**Given records**
***
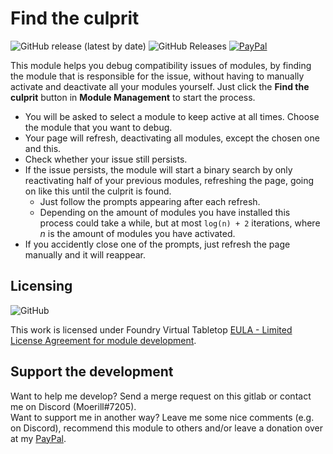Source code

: # Find the culprit

<img alt="GitHub release (latest by date)" src="https://img.shields.io/github/v/release/moerill/fvtt-find-the-culprit?style=for-the-badge"> <img alt="GitHub Releases" src="https://img.shields.io/github/downloads/moerill/fvtt-find-the-culprit/latest/total?style=for-the-badge">  [![PayPal](https://img.shields.io/badge/Donate-PayPal-blue?style=for-the-badge)](https://www.paypal.com/cgi-bin/webscr?cmd=_s-xclick&hosted_button_id=FYZ294SP2JBGS&source=url)

This module helps you debug compatibility issues of modules, by finding the module that is responsible for the issue, without having to manually activate and deactivate all your modules yourself. Just click the **Find the culprit** button in **Module Management** to start the process.  
* You will be asked to select a module to keep active at all times. Choose the module that you want to debug.  
* Your page will refresh, deactivating all modules, except the chosen one and this.
* Check whether your issue still persists.
* If the issue persists, the module will start a binary search by only reactivating half of your previous modules, refreshing the page, going on like this until the culprit is found. 
  * Just follow the prompts appearing after each refresh.
  * Depending on the amount of modules you have installed this process could take a while, but at most ``log(n) + 2`` iterations, where *n* is the amount of modules you have activated.
* If you accidently close one of the prompts, just refresh the page manually and it will reappear.

## Licensing
<img alt="GitHub" src="https://img.shields.io/github/license/moerill/fvtt-find-the-culprit?style=for-the-badge">

This work is licensed under Foundry Virtual Tabletop [EULA - Limited License Agreement for module development](https://foundryvtt.com/article/license/).

## Support the development
Want to help me develop? Send a merge request on this gitlab or contact me on Discord (Moerill#7205).  
Want to support me in another way? 
Leave me some nice comments (e.g. on Discord), recommend this module to others and/or leave a donation over at my [PayPal](https://www.paypal.com/cgi-bin/webscr?cmd=_s-xclick&hosted_button_id=FYZ294SP2JBGS&source=url).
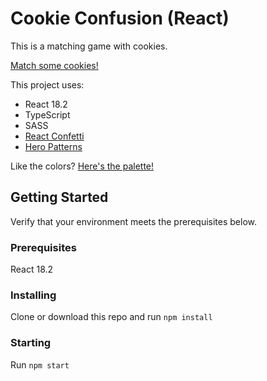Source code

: # Cookie Confusion (React)

This is a matching game with cookies. 

[Match some cookies!](https://cookieconfusionreact.sarahdoes.tech/)

This project uses:

* React 18.2
* TypeScript
* SASS
* [React Confetti](https://www.npmjs.com/package/react-confetti)
* [Hero Patterns](https://heropatterns.com/)

Like the colors? [Here's the palette!](https://coolors.co/13212a-203746-fe7f2d-fdd25e-a1c181-619b8a-fefae0)

## Getting Started
Verify that your environment meets the prerequisites below.

### Prerequisites

React 18.2

### Installing
Clone or download this repo and run `npm install`

### Starting
Run `npm start`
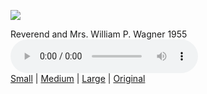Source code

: <figure class="media-include">
<a href="//wagnercollection.org/images/reverend-and-mrs-william-p-wagner-1955/large.jpg">
    <img class="media-include-image" src="//wagnercollection.org/images/reverend-and-mrs-william-p-wagner-1955/medium.jpg">
</a>
<figcaption class="media-include-caption">
<p>
<span>Reverend and Mrs. William P. Wagner 1955</span><br>
<audio controls src="//wagnercollection.org/audio/reverend-and-mrs-william-p-wagner-1955.mp3"></audio><br>
<a href="//wagnercollection.org/images/reverend-and-mrs-william-p-wagner-1955/small.jpg">Small</a> |
<a href="//wagnercollection.org/images/reverend-and-mrs-william-p-wagner-1955/medium.jpg">Medium</a> |
<a href="//wagnercollection.org/images/reverend-and-mrs-william-p-wagner-1955/large.jpg">Large</a> |
<a href="//wagnercollection.org/images/reverend-and-mrs-william-p-wagner-1955/original.jpg">Original</a>
</p>
</figcaption>
</figure>
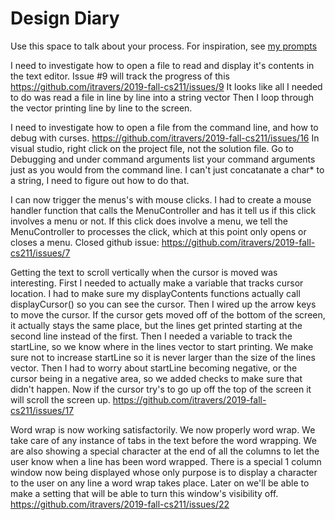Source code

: # Design Diary
Use this space to talk about your process.  For inspiration, see [my prompts](../../../docs/sample_reflection.md) 

I need to investigate how to open a file to read and display it's contents in the text editor. Issue #9 will track
the progress of this https://github.com/itravers/2019-fall-cs211/issues/9
It looks like all I needed to do was read a file in line by line into a string vector
Then I loop through the vector printing line by line to the screen.

I need to investigate how to open a file from the command line, and how to debug with curses.
https://github.com/itravers/2019-fall-cs211/issues/16
In visual studio, right click on the project file, not the solution file.
Go to Debugging and under command arguments list your command arguments just as you would from the command line.
I can't just concatanate a char* to a string, I need to figure out how to do that.

I can now trigger the menus's with mouse clicks. I had to create a mouse handler function
that calls the MenuController and has it tell us if this click involves a menu or not.
If this click does involve a menu, we tell the MenuController to processes the click, 
which at this point only opens or closes a menu. Closed github issue:
https://github.com/itravers/2019-fall-cs211/issues/7

Getting the text to scroll vertically when the cursor is moved was interesting.
First I needed to actually make a variable that tracks cursor location.
I had to make sure my displayContents functions actually call displayCursor()
so you can see the cursor. Then I wired up the arrow keys to move the cursor.
If the cursor gets moved off of the bottom of the screen, it actually stays
the same place, but the lines get printed starting at the second line instead of 
the first. Then I needed a variable to track the startLine, so we know where
in the lines vector to start printing. We make sure not to increase startLine so
it is never larger than the size of the lines vector. Then I had to worry about
startLine becoming negative, or the cursor being in a negative area, so we 
added checks to make sure that didn't happen. Now if the cursor try's to
go up off the top of the screen it will scroll the screen up.
https://github.com/itravers/2019-fall-cs211/issues/17

Word wrap is now working satisfactorily. We now properly word wrap. We take
care of any instance of tabs in the text before the word wrapping. We are also
showing a special character at the end of all the columns to let the user
know when a line has been word wrapped. There is a special 1 column window
now being displayed whose only purpose is to display a character to the user
on any line a word wrap takes place. Later on we'll be able to make a setting
that will be able to turn this window's visibility off.
https://github.com/itravers/2019-fall-cs211/issues/22
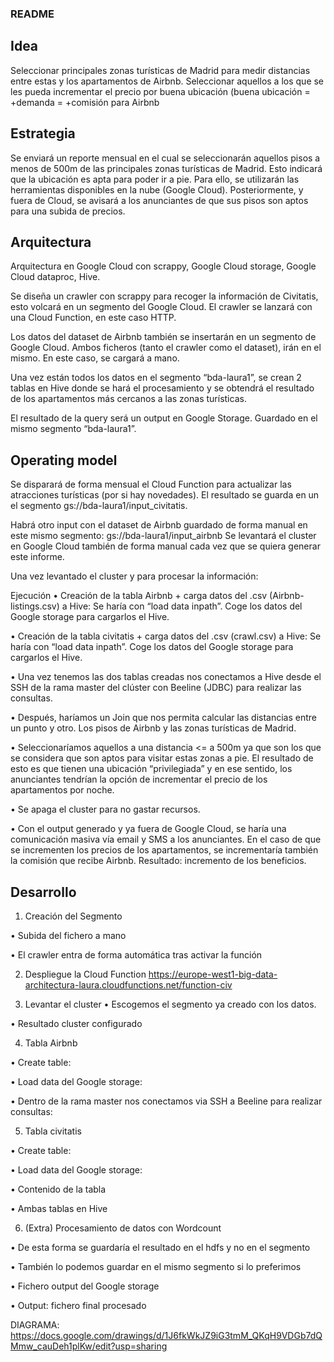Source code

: ### README

## Idea
Seleccionar principales zonas turísticas de Madrid para medir distancias entre estas y los apartamentos de Airbnb. Seleccionar aquellos a los que se les pueda incrementar el precio por buena ubicación (buena ubicación = +demanda = +comisión para Airbnb

## Estrategia
Se enviará un reporte mensual en el cual se seleccionarán aquellos pisos a menos de 500m de las principales zonas turísticas de Madrid. Esto indicará que la ubicación es apta para poder ir a pie. Para ello, se utilizarán las herramientas disponibles en la nube (Google Cloud). Posteriormente, y fuera de Cloud, se avisará a los anunciantes de que sus pisos son aptos para una subida de precios.

## Arquitectura
Arquitectura en Google Cloud con scrappy, Google Cloud storage, Google Cloud dataproc, Hive.

Se diseña un crawler con scrappy para recoger la información de Civitatis, esto volcará en un segmento del Google Cloud. El crawler se lanzará con una Cloud Function, en este caso HTTP.

Los datos del dataset de Airbnb también se insertarán en un segmento de Google Cloud. Ambos ficheros (tanto el crawler como el dataset), irán en el mismo. En este caso, se cargará a mano.

Una vez están todos los datos en el segmento “bda-laura1”, se crean 2 tablas en Hive donde se hará el procesamiento y se obtendrá el resultado de los apartamentos más cercanos a las zonas turísticas. 

El resultado de la query será un output en Google Storage. Guardado en el mismo segmento “bda-laura1”.

## Operating model
Se disparará de forma mensual el Cloud Function para actualizar las atracciones turísticas (por si hay novedades). El resultado se guarda en un el segmento gs://bda-laura1/input_civitatis.

Habrá otro input con el dataset de Airbnb guardado de forma manual en este mismo segmento: gs://bda-laura1/input_airbnb
Se levantará el cluster en Google Cloud también de forma manual cada vez que se quiera generar este informe.

Una vez levantado el cluster y para procesar la información:

Ejecución
•	Creación de la tabla Airbnb + carga datos del .csv (Airbnb-listings.csv) a Hive: Se haría con “load data inpath”. Coge los datos del Google storage para cargarlos el Hive.

•	Creación de la tabla civitatis + carga datos del .csv (crawl.csv) a Hive: Se haría con “load data inpath”. Coge los datos del Google storage para cargarlos el Hive.

•	Una vez tenemos las dos tablas creadas nos conectamos a Hive desde el SSH de la rama master del clúster con Beeline (JDBC) para realizar las consultas. 

•	Después, haríamos un Join que nos permita calcular las distancias entre un punto y otro. Los pisos de Airbnb y las zonas turísticas de Madrid.

•	Seleccionaríamos aquellos a una distancia <= a 500m ya que son los que se considera que son aptos para visitar estas zonas a pie. El resultado de esto es que tienen una ubicación “privilegiada” y en ese sentido, los anunciantes tendrían la opción de incrementar el precio de los apartamentos por noche. 

•	Se apaga el cluster para no gastar recursos.

•	Con el output generado y ya fuera de Google Cloud, se haría una comunicación masiva vía email y SMS a los anunciantes. En el caso de que se incrementen los precios de los apartamentos, se incrementaría también la comisión que recibe Airbnb. Resultado: incremento de los beneficios.

## Desarrollo
1.	Creación del Segmento 

•	Subida del fichero a mano
 
•	El crawler entra de forma automática tras activar la función
 


2.	Despliegue la Cloud Function 
https://europe-west1-big-data-architectura-laura.cloudfunctions.net/function-civ
 
 
3.	Levantar el cluster
•	Escogemos el segmento ya creado con los datos.
 
 
•	Resultado cluster configurado
 
4.	Tabla Airbnb
 

•	Create table:
 
•	Load data del Google storage:
 





•	Dentro de la rama master nos conectamos via SSH a Beeline para realizar consultas: 
 
 

5.	Tabla civitatis 

 









•	Create table:
 
•	Load data del Google storage:
 
•	Contenido de la tabla
 

•	Ambas tablas en Hive
 

6.	(Extra) Procesamiento de datos con Wordcount
 
 




•	De esta forma se guardaría el resultado en el hdfs y no en el segmento
 

•	También lo podemos guardar en el mismo segmento si lo preferimos
 

 


•	Fichero output del Google storage
 
 
•	Output: fichero final procesado
 

DIAGRAMA: https://docs.google.com/drawings/d/1J6fkWkJZ9iG3tmM_QKqH9VDGb7dQMmw_cauDeh1plKw/edit?usp=sharing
***
**Work item**
Working from the records above, write out verbatim only the lines from the line containing "Una vez levantado" through the line containing "la tabla Airbnb".

**Answer for this exercise**
Una vez levantado el cluster y para procesar la información:

Ejecución
•	Creación de la tabla Airbnb + carga datos del .csv (Airbnb-listings.csv) a Hive: Se haría con “load data inpath”. Coge los datos del Google storage para cargarlos el Hive.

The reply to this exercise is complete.